*** Block opens ***

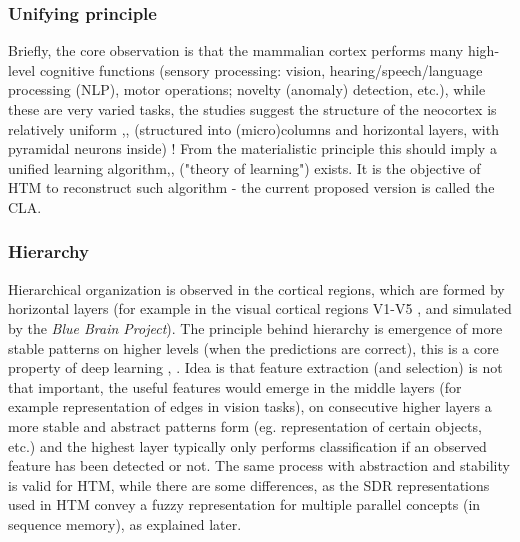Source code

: \documentclass[a4,IEEEconf]{article}
\begin{document}
\subsubsection{Unifying principle}
Briefly, the core observation is that the mammalian \cite{Karten97} cortex \cite{Marr70}\cite{Elston03} performs many high-level cognitive functions \cite{hawkins04}\cite{Hawkins:2010}\cite{journals/corr/Ferrier14}\cite{journals/corr/Byrne15a}\cite{journals/ijon/Lo12} (sensory processing: vision\cite{tso:connectivity}, hearing/speech/language processing (NLP)\cite{Zatorre2002}, motor\cite{RizzolattiFogassiGallese02} operations; novelty (anomaly) detection, etc.), while these are very varied tasks, the studies suggest the structure \cite{DouglasMartin04} of the neocortex \cite{Bienenstock95} is relatively uniform \cite{chaterv03},\cite{1511.00411v1},\cite{krubitzer:tins95} (structured into (micro)columns \cite{pmid9153131} and horizontal layers, with pyramidal neurons \cite{pmid19661433}  inside) \cite{Jones00}\cite{vondermalsburg:principles}! From the materialistic principle this should imply a unified learning algorithm\cite{OReillyRudy00},\cite{Hawkins:2010},\cite{Creutzfeldt77} ("theory of learning") exists. It is the objective of HTM to reconstruct such algorithm - the current proposed version is called the CLA. 


\subsubsection{Hierarchy}
Hierarchical organization is observed in the cortical regions, which are formed by horizontal layers \cite{pmid22147913} (for example in the visual cortical regions V1-V5 \cite{journals/pami/KrugerJKLLPRW13}, and simulated by the \textit{Blue Brain Project}\cite{pmid26451478}). The principle behind hierarchy is emergence of more stable patterns on higher levels (when the predictions are correct), this is a core property of deep learning \cite{Bengio09ftml}, \cite{journals/pami/SalakhutdinovTT13}. Idea is that feature extraction (and selection) is not that important, the useful features would emerge in the middle layers (for example representation of edges in vision tasks), on consecutive higher layers a more stable and abstract patterns form (eg. representation of certain objects, etc.) and the highest layer typically only performs classification if an observed feature has been detected or not. The same process with abstraction and stability is valid for HTM, while there are some differences, as the SDR representations used in HTM convey a fuzzy representation for multiple parallel concepts (in sequence memory), as explained later. 
\end{document}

*** Block closes ***

Word-for-word output of the material above is needed, with the pictures left out.

Source code

: \documentclass[a4,IEEEconf]{article}
\begin{document}
\subsubsection{Unifying principle}
Briefly, the core observation is that the mammalian \cite{Karten97} cortex \cite{Marr70}\cite{Elston03} performs many high-level cognitive functions \cite{hawkins04}\cite{Hawkins:2010}\cite{journals/corr/Ferrier14}\cite{journals/corr/Byrne15a}\cite{journals/ijon/Lo12} (sensory processing: vision\cite{tso:connectivity}, hearing/speech/language processing (NLP)\cite{Zatorre2002}, motor\cite{RizzolattiFogassiGallese02} operations; novelty (anomaly) detection, etc.), while these are very varied tasks, the studies suggest the structure \cite{DouglasMartin04} of the neocortex \cite{Bienenstock95} is relatively uniform \cite{chaterv03},\cite{1511.00411v1},\cite{krubitzer:tins95} (structured into (micro)columns \cite{pmid9153131} and horizontal layers, with pyramidal neurons \cite{pmid19661433}  inside) \cite{Jones00}\cite{vondermalsburg:principles}! From the materialistic principle this should imply a unified learning algorithm\cite{OReillyRudy00},\cite{Hawkins:2010},\cite{Creutzfeldt77} ("theory of learning") exists. It is the objective of HTM to reconstruct such algorithm - the current proposed version is called the CLA. 


\subsubsection{Hierarchy}
Hierarchical organization is observed in the cortical regions, which are formed by horizontal layers \cite{pmid22147913} (for example in the visual cortical regions V1-V5 \cite{journals/pami/KrugerJKLLPRW13}, and simulated by the \textit{Blue Brain Project}\cite{pmid26451478}). The principle behind hierarchy is emergence of more stable patterns on higher levels (when the predictions are correct), this is a core property of deep learning \cite{Bengio09ftml}, \cite{journals/pami/SalakhutdinovTT13}. Idea is that feature extraction (and selection) is not that important, the useful features would emerge in the middle layers (for example representation of edges in vision tasks), on consecutive higher layers a more stable and abstract patterns form (eg. representation of certain objects, etc.) and the highest layer typically only performs classification if an observed feature has been detected or not. The same process with abstraction and stability is valid for HTM, while there are some differences, as the SDR representations used in HTM convey a fuzzy representation for multiple parallel concepts (in sequence memory), as explained later. 
\end{document}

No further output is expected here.